Cyber-criminals are steering away from using the more obvious attachment
method of distribution, and favouring the use of links to malicious websites
hosting malware code.
This technique, which increased in popularity by approximately 15 per cent
this quarter, allows cyber-criminals to use social engineering attacks such as
e-cards.
Contrary to the
recent
findings in a report by
F-Secure,
MessageLabs has seen the volume of phishing threats surge this month with one in
every 87 emails hosting a phishing attack.
The report attributes this to the increased availability of phishing kits,
and new techniques such as 'rock' phishing which enables a single compromised
computer within a botnet to host multiple phishing sites at the same time.
"The start of the new school year seemed to bring back an increase in
old-school threats in high volumes," said Mark Sunner, chief security analyst at
MessageLabs.
"With email more ubiquitous than the telephone, and one in 48 emails
containing a virus, most people are unwittingly receiving more than one virus a
day.
"As we enter the last quarter of 2007 and draw closer to the holiday season,
the bad guys will be able to disguise their attacks through the increase in
genuine well-wishing emails and the anticipated upsurge in online shopping."

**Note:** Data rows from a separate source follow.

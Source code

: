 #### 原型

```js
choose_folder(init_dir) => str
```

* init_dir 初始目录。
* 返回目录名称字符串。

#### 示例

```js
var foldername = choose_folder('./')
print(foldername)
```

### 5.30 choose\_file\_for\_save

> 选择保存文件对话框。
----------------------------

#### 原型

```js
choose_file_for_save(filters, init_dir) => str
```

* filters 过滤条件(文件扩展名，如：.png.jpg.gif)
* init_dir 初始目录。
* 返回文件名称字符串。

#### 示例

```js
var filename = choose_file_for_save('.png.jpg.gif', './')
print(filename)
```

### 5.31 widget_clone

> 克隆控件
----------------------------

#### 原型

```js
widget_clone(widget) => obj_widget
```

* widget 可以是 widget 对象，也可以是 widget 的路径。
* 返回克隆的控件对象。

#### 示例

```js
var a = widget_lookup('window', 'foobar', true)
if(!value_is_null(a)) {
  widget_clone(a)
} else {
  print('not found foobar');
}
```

MessageLabs also believes that the rise of comprised machines through
aggressive botnet activity will further increase spam levels.

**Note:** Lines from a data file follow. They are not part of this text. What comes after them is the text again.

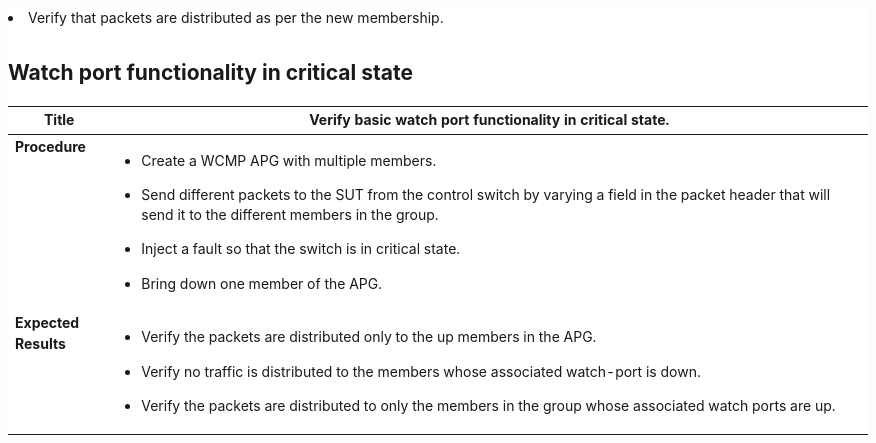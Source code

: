 <li>Verify that packets are distributed as per the new membership.</li>
</ul>
</td>
    </tr>
  </tbody>
</table>

## Watch port functionality in critical state

<table>
  <thead>
    <tr>
      <th><strong>Title</strong></th>
      <th>Verify basic watch port functionality in critical state.</th>
    </tr>
  </thead>
  <tbody>
    <tr>
      <td><strong>Procedure</strong></td>
      <td><ul>
<li>Create a WCMP APG with multiple members.</li>
</ul>
<ul>
<li>Send different packets to the SUT from the control switch by varying a field in the packet header that will send it to the different members in the group. </li>
</ul>
<ul>
<li>Inject a fault so that the switch is in critical state.</li>
</ul>
<ul>
<li>Bring down one member of the APG.</li>
</ul>
</td>
    </tr>
    <tr>
      <td><strong>Expected Results</strong></td>
      <td><ul>
<li>Verify the packets are distributed only to the up members in the APG.</li>
</ul>
<ul>
<li>Verify no traffic is distributed to the members whose associated watch-port is down.</li>
</ul>
<ul>
<li>Verify the packets are distributed to only the members in the group whose associated watch ports are up.</li>
</ul>
</td>
    </tr>
  </tbody>
</table>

The September threat figures have also shown that highly targeted methods are
still rife.
MessageLabs saw more than 1,100 senior management executives targeted in an
attack on 12 September, thought to be by the same perpetrators of a similar
assault on 26 June.
The sophisticated emails purport to be from a recruitment company and use a
Microsoft error message to persuade the victims to click on the RTF attachment.
The RTF file contains an executable which drops two files onto the computer
which in turn will be used to pass sensitive information back to the attacker.
Paul Wood, a senior analyst at MessageLabs, told
vnunet.com that the
increase in highly targeted attacks was "particularly worrying as the methods
used and the small scale of the attacks made them very difficult to detect".
He added that alternative educational tools such as the
Anti-Phishing
Phil game designed by a team at
Carnegie
Mellon University are a great idea as technology, no matter how advanced,
will only ever provide some level of protection.
"Users need to have a level of education, support and knowledge to
effectively deal with security," said Wood.